Embodiments herein are illustrated in the accompanying drawings, throughout which like reference letters indicate corresponding parts in the various figures. The embodiments herein will be better understood from the following description with reference to the drawings, in which:
FIG. 1 depicts exemplary paths available to a User Equipment (UE) to access a 5th Generation (5G) network for availing Proximity Services (ProSe);
FIG. 2 depicts an example User Plane (UP) based architecture and position of a Direct Discovery Name Management Function (DDNMF) introduced in the architecture;
FIG. 3a and FIG. 3b is a sequence diagram depicting identification of an Authentication Server Function (AUSF) associated with a UE, derivation of authentication keys by the AUSF on verifying the UE, and distribution of the authentication keys to the UE, according to embodiments as disclosed herein;
FIG. 4 is a sequence diagram depicting a framework of authentication of the UE with a 5G core network, wherein an Access and Mobility Function (AMF) of the 5G core network stores a Source Key Identifier (SKI), according to embodiments as disclosed herein;
FIG. 5a and FIG. 5b is another sequence diagram depicting identification of an AUSF associated with the UE, derivation of authentication keys by the AUSF on verifying the UE, and distribution of authentication keys to the UE, according to embodiments as disclosed herein;
FIG. 6a and FIG. 6b is a sequence diagram depicting another framework of authentication of the UE with the 5G core network, wherein a Policy Control Function (PCF) of the 5G core network stores the SKI during the UE authentication procedure, according to embodiments as disclosed herein;
FIG. 7a and FIG. 7b is yet another sequence diagram depicting the identification of an AUSF associated with the UE, derivation of authentication keys by the AUSF on verifying the UE, and distribution of the authentication keys to the UE, according to embodiments as disclosed herein; and
FIG. 8 depicts an example system 400 configured to identify an AUSF associated with a remote UE, derive authentication keys, by the AUSF, on verifying the remote UE, and distribute the authentication keys to the remote UE, according to embodiments as disclosed herein.

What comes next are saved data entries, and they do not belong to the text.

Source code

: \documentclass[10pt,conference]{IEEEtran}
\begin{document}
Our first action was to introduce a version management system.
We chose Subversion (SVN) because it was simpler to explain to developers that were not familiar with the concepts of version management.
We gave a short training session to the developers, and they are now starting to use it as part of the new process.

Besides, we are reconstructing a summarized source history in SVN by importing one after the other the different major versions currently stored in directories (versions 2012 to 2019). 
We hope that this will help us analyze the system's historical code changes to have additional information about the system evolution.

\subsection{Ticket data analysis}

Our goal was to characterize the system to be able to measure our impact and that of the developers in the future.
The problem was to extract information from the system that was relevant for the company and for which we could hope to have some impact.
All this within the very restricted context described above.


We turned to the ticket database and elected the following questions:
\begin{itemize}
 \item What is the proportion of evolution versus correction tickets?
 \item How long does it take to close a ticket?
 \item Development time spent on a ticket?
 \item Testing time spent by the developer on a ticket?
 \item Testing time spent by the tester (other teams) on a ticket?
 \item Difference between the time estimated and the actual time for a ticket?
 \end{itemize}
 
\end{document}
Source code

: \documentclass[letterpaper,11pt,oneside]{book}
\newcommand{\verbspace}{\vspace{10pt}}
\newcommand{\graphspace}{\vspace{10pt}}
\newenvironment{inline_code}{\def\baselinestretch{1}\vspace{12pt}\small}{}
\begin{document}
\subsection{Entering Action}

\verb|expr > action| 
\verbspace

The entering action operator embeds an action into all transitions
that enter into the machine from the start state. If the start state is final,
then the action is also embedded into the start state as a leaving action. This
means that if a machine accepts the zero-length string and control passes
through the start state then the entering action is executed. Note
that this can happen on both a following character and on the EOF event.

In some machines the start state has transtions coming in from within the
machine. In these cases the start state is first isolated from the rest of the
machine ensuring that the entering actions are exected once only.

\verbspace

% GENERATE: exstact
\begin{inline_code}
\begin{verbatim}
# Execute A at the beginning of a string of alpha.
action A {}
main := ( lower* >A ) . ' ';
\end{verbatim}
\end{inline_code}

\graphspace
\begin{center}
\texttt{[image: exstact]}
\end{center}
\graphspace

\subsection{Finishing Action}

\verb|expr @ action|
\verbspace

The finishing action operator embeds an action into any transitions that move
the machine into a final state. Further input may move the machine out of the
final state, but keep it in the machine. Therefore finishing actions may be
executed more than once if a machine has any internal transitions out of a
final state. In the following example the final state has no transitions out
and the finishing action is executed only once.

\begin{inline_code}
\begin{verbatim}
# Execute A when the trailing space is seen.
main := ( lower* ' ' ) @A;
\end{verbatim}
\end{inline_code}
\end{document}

The embodiments herein and the various features and advantageous details thereof are explained more fully with reference to the non-limiting embodiments that are illustrated in the accompanying drawings and detailed in the following description. Descriptions of well-known components and processing techniques are omitted so as to not unnecessarily obscure the embodiments herein. The examples used herein are intended merely to facilitate an understanding of ways in which the embodiments herein may be practiced and to further enable those of skill in the art to practice the embodiments herein. Accordingly, the examples should not be construed as limiting the scope of the embodiments herein.

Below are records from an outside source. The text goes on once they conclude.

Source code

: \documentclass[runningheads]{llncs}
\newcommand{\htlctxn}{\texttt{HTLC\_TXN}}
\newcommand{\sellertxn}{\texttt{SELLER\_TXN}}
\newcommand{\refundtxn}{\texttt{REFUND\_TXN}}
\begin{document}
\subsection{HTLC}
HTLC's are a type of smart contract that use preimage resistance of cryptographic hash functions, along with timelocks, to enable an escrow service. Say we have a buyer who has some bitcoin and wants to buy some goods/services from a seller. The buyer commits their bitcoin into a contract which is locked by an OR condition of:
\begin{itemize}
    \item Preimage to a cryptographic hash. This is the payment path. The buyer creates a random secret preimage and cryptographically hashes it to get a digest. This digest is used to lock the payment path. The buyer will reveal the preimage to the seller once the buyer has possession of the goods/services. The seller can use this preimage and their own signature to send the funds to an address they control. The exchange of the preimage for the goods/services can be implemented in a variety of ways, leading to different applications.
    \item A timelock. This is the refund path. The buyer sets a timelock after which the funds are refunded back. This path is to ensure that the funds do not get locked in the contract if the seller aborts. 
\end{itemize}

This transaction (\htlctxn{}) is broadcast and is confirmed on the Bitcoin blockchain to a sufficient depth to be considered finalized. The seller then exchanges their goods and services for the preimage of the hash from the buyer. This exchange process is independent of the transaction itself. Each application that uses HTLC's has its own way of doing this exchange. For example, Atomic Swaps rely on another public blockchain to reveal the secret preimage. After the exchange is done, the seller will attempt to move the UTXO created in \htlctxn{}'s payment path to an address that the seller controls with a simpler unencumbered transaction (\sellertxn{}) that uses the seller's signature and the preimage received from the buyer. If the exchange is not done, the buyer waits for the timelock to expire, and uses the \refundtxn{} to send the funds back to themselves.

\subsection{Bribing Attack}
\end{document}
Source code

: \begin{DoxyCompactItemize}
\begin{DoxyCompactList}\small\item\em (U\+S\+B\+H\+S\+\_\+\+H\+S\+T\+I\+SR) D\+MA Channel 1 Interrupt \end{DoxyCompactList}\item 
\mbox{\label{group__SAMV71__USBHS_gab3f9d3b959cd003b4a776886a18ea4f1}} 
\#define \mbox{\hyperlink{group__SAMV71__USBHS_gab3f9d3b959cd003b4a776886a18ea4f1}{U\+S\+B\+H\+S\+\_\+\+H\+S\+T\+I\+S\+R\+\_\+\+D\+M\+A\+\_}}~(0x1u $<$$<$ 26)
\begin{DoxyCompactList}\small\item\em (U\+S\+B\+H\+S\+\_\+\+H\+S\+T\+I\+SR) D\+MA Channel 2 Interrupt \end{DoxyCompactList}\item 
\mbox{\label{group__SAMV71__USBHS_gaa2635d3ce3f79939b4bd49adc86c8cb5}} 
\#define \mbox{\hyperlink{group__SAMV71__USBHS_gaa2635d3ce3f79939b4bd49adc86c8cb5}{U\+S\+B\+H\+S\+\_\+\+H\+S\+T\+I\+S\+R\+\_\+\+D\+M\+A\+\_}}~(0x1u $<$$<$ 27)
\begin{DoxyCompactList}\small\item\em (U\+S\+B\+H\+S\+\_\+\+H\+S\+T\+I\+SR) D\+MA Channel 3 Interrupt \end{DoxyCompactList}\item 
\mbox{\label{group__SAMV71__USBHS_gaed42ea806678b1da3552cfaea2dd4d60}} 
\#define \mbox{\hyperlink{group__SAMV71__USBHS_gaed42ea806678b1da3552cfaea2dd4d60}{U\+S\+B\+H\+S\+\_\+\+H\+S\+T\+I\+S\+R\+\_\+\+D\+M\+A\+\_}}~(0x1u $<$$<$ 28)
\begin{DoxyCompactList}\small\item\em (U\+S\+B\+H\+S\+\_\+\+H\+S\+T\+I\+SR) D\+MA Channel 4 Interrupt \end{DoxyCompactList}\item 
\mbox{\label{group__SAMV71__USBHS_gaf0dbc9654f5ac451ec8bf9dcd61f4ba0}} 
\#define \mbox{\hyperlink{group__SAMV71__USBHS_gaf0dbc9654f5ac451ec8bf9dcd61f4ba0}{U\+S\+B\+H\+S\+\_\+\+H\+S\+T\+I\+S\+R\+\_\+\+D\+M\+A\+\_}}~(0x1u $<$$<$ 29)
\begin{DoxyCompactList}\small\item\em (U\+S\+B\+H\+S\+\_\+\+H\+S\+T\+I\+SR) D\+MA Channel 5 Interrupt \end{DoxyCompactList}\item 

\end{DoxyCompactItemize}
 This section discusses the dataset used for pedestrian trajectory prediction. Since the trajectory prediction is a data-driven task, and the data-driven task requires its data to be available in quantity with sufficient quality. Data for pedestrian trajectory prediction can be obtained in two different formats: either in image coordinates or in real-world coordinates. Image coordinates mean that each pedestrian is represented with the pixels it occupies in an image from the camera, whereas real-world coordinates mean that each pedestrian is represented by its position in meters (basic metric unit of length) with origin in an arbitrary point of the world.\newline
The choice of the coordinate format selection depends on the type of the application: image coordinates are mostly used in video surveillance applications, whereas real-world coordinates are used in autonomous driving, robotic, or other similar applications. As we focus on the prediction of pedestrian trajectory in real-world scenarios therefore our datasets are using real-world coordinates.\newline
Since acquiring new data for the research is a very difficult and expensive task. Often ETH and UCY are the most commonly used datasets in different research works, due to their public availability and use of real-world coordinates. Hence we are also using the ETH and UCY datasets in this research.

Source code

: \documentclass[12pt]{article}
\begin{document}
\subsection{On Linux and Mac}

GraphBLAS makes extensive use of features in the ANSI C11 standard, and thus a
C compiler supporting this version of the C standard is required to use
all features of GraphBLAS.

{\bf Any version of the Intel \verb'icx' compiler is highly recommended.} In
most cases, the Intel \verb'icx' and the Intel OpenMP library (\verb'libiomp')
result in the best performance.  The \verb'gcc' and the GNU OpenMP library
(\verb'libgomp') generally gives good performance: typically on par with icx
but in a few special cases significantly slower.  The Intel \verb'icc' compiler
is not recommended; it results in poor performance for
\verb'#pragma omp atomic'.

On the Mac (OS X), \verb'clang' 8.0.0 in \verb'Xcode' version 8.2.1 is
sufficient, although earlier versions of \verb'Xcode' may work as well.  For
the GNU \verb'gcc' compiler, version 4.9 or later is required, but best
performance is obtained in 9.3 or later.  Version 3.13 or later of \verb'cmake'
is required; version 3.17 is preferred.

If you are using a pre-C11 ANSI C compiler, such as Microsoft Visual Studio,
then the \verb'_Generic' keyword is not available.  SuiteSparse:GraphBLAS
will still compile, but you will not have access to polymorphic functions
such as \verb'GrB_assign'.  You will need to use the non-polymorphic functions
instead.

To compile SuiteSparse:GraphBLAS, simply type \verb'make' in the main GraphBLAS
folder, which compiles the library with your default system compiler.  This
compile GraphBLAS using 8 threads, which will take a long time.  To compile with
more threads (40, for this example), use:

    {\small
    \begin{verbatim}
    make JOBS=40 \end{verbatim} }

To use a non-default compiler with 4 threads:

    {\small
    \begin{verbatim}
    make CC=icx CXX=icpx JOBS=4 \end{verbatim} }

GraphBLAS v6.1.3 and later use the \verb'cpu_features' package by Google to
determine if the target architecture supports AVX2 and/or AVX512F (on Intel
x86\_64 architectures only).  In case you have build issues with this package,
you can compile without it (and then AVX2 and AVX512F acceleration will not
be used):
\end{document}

Embodiments herein disclose methods and systems for identifying an Authentication Server Function (AUSF) associated with the UE and, receiving keys, from the associated AUSF, for availing Proximity Services (ProSe) in a 5th Generation System (5GS). Referring now to the drawings, and more particularly to FIGS. 3 through 8, where similar reference characters denote corresponding features consistently throughout the figures, there are shown preferred embodiments.
FIG. 3a and FIG. 3b is a sequence diagram depicting identification of an AUSF associated with a UE, derivation of authentication keys by the AUSF on verifying the UE, and distribution of the authentication keys to the UE, according to embodiments as disclosed herein. In an embodiment the AUSF is part of a core network of a 5G system (5G core network). The AUSF can support key management for UE-to-network relay. In an embodiment, one or more relay UEs can be discovered and utilized as the UE-to-network relay. The relay one or more UEs facilitate communication between the UE and the 5G core network. The UE can be referred to as remote UE. The AUSF has the capability to authorize the remote UE, which is requesting for remote access to the 5G core network.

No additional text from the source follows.